GM admits more problems with mislabeling of ignition switch parts
DETROIT, July 18 (Reuters) - General Motors Co in 2003 and 2004 made changes to redesigned ignition switch parts on four models but did not ensure that older, potentially faulty parts were taken out of circulation, the automaker said in a filing with U.S. safety regulators made public on Friday.
That means that an unknown number of possibly flawed parts could have been used to service GM models brought in for repair at dealerships or repair shops after the redesign was made.
A GM spokesman said that no crashes, injuries or deaths have been reported in any of the four older model Chevrolet Malibu, Pontiac Grand Prix and Grand Am, and Oldsmobile Alero that are involved in the issue.
So far this year, GM has recalled nearly 29 million vehicles, including about 14.7 million for ignition switch problems. Its chief executive, Mary Barra, has testified in Washington four times this year, claiming that GM is observing a new culture on consumer safety. Her latest appearance was on Thursday.
Earlier this year, GM informed regulators that one of its top engineers, Ray DeGiorgio, approved a redesigned ignition switch for small cars including the Chevrolet Cobalt but did not change the part number.
GM has admitted that at least 13 people were killed in Cobalt and other small car models with faulty ignition switches, which could cause engines to shut off while driving, leading to a sudden loss of power steering and power brakes and the failure of air bags to deploy in a crash.

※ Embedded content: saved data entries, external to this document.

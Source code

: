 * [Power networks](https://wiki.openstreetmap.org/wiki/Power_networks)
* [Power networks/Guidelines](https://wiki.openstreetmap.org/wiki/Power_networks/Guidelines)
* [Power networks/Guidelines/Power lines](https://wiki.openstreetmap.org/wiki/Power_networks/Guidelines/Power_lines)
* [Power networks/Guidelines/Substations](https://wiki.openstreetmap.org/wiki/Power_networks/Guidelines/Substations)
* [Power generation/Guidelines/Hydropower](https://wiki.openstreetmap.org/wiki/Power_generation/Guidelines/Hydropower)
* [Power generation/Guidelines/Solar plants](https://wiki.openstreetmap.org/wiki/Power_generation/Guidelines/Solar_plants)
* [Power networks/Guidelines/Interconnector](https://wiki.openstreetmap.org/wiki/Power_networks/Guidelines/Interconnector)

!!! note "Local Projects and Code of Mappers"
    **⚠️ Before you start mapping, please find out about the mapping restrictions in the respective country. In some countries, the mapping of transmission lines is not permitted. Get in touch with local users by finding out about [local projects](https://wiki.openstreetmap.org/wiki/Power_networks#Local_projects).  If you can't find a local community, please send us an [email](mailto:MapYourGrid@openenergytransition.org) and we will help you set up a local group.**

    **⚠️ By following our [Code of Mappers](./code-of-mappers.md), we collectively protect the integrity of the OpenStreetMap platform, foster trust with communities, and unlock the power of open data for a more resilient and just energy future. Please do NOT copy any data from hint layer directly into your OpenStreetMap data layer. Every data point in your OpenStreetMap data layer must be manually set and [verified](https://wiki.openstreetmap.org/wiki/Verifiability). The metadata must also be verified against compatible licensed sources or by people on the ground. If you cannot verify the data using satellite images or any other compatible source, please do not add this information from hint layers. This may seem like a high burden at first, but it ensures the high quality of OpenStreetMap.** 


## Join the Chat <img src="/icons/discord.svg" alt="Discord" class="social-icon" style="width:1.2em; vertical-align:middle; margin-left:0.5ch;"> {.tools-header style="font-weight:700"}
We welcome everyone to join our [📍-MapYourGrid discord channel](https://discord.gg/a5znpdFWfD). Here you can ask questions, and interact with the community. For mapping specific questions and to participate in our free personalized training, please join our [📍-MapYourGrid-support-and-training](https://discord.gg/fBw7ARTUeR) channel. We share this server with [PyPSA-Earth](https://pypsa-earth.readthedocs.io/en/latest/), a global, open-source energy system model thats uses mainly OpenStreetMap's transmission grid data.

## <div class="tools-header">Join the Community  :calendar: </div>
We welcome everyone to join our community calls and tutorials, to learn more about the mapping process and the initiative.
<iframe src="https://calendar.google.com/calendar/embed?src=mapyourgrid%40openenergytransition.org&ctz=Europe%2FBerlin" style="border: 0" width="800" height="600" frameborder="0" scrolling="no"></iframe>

A GM spokesman said on Friday DeGiorgio also approved the redesigned ignition switches in the Grand Prix and other models to which no deaths have been linked.
In the case of the Grand Prix, the GM letter to the National Highway Traffic Safety Administration, dated July 16 shows that in 2004, the part number to the redesigned part was not changed.
For the Malibu, Grand Am and Alero, in 2003 a redesigned part was given a new number, but because the older parts were marked for use by service technicians, it is possible that they could have been put into cars brought in for repair, the letter said. Continued...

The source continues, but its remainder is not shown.